American Welding Society Forum
My manufacturing plant is currently welding GMAW with 86/14 argon- CO2. Our plans are to switch to GMAW-Pulse with 95/5 Argon- oxygen.
I have used this gas combination for over 15 years in other plants. I am now being told that with this gas combo will cause the weld area to be brittle. Can I get some feedback on this choice?
The 95/5 Ar/O2 mixture has been around (as various trade names) for a while. Before commenting further can you tell us the base metals being welded? What do you define as brittle... keep in mind any time you weld something you are affecting the base material regardless of the shielding gas.
For mild carbon steel (CS) there should be no problems. Also, you will notice that because of the O2 the welds will wet better and the pool will be a little more fluid. You will also be able to achieve spray transfer at a lower voltage (for the same WFS) with the 95 Ar - 5 O2 than with the 84 Ar 14 CO2.
As for the mechanical properties there is going to be a difference in the mechanical properties due to the difference in the shielding gas.

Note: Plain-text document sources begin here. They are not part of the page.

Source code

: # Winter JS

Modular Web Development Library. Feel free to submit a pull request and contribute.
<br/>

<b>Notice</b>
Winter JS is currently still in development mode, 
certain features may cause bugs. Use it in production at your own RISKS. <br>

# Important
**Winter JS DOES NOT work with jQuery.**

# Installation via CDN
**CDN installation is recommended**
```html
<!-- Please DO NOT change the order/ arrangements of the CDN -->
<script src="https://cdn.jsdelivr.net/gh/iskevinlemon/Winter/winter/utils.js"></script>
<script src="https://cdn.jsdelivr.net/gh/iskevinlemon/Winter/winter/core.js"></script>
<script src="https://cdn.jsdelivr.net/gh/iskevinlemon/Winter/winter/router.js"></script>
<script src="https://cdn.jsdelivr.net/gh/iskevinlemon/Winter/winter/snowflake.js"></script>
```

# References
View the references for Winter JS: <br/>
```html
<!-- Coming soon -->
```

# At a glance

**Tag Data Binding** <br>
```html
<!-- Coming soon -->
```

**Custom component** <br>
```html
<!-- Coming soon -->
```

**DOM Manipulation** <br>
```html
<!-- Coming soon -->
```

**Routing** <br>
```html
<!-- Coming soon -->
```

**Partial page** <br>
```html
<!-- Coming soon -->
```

The engineer said the brittleness (CRACKS) is in the weld and the HAZ. To refine my question, we want to switch to pulse for the increased productivity, better weld appearance no spatter. Also we want to have more control of the weld puddle since most of the material on our equipment is made of copped round or oval 11 Ga. low carbon Tube and 75% of it is welded out of position. The problem with the brittleness was when argon/oxygen was used which is what we want to switch to. The welding is all manual
I'm with Sean in wanting to get more data.
Manual or Robotic?
Why the change to pulse power sources in the first place? Out of position welds? Other than mild steel application?
That 5% O2 has the same oxidizing potential as 50% CO2, Soooo...While its technically true that the O2 gas may provide more fluidity its hard to imagine a situation that your current gas mix would produce an unacceptable effect in that regard. In spray transfer mode too much fluidity is more likely to be a problem.
This is a very interesting thread, please keep us posted on your findings.
For GMAW welding of mild steel, anyone who makes a generalized statement that a 86/14 mix makes the weld and HAZ brittle needs a little more welding knowledge. Unless the gas contains hydrogen, there is no way for a gas to make a mild steel HAZ brittle. Also, GMAW can be done with up to 100% CO2 without causing the weld to be "brittle" (which in itself is a very arbitrary term.) in most service environments. It is true that a higher argon mix will lead to a lower weld metal oxygen content which improves toughness, but with mild steel, thin walled tubing (I am guessing on the thin part), toughness is not degraded enough to be an issue. If you are welding thick tubing for cold service temperatures, then improving the toughness could be beneficial, but switching from 86/14 to 95/5 won't be that much of a difference. That is because the oxidizing potential (which is what determines weld oxygen content, and has an affect on toughness) of oxygen is about twice that of carbon dioxice (according to Linnert and my sometimes faulty memory- but I think Lawrence's factor of 10 might be a bit high), so the equivalent argon/co2 mix to 95/5 (Argon/ox) is 90/10 (argon/CO2). Not much different than 86/14.
Depending on your application, the main difference between the application of the two gasses is most likely that welding with 86/14 would put you in short circuit (dip) transfer, and welding with 95/5 pulsed would be spray transfer during the peak current. (there are always exceptions) Theoretically, on thin material, pulsed could give you a higher deposition rate, but welder skill, proper perameters for either transfer mode, fixturing, proper joint fitup, will make a bigger difference.
I find the gas percentages interesting to say the least. 86/14?
Brian J. Maas
They probably have a in-line mixer to mix bulk gasses to whatever ratio they need.
Eighty percent argon or greater with the remainder carbon dioxide will allow spray transfer. 80/20, 82/18, 83/17, 84/16, 85/15, 86/14, 88/12 or 90/10 will allow short circuit, spray and pulse spray transfer on steels. Check your gas distributors, different distributors will have a different percentage. Remember the gas is an essential variable. Increasing argon will increase tensile strengths and reduce ductility.
To expand and modify previous information, Spray transfer is indeed possible with C25 gas mix- it is done regularly. It will not provide a stable enough transfer with 035 to be called practical, but, with an 045 electrode provides a good, high energy stable spray transfer. It's not laws of physics preventing stable spray transfer with C25, its the power supply limitations... thus it MAY be correct to say an individual machine cannot, therefore in that limited context it cannot be attained.
As Ar ratio increases, the width of the HAZ decreases... I am not sure absolutely everyone likely to read this realizes that phenomenon and how it effects the penetration profile.
You may want to dig out JOURNAL volume 81 number 9 and refer to article:"shielding gas mixtures for semiautomatic welds" by Mr V. Vaidya.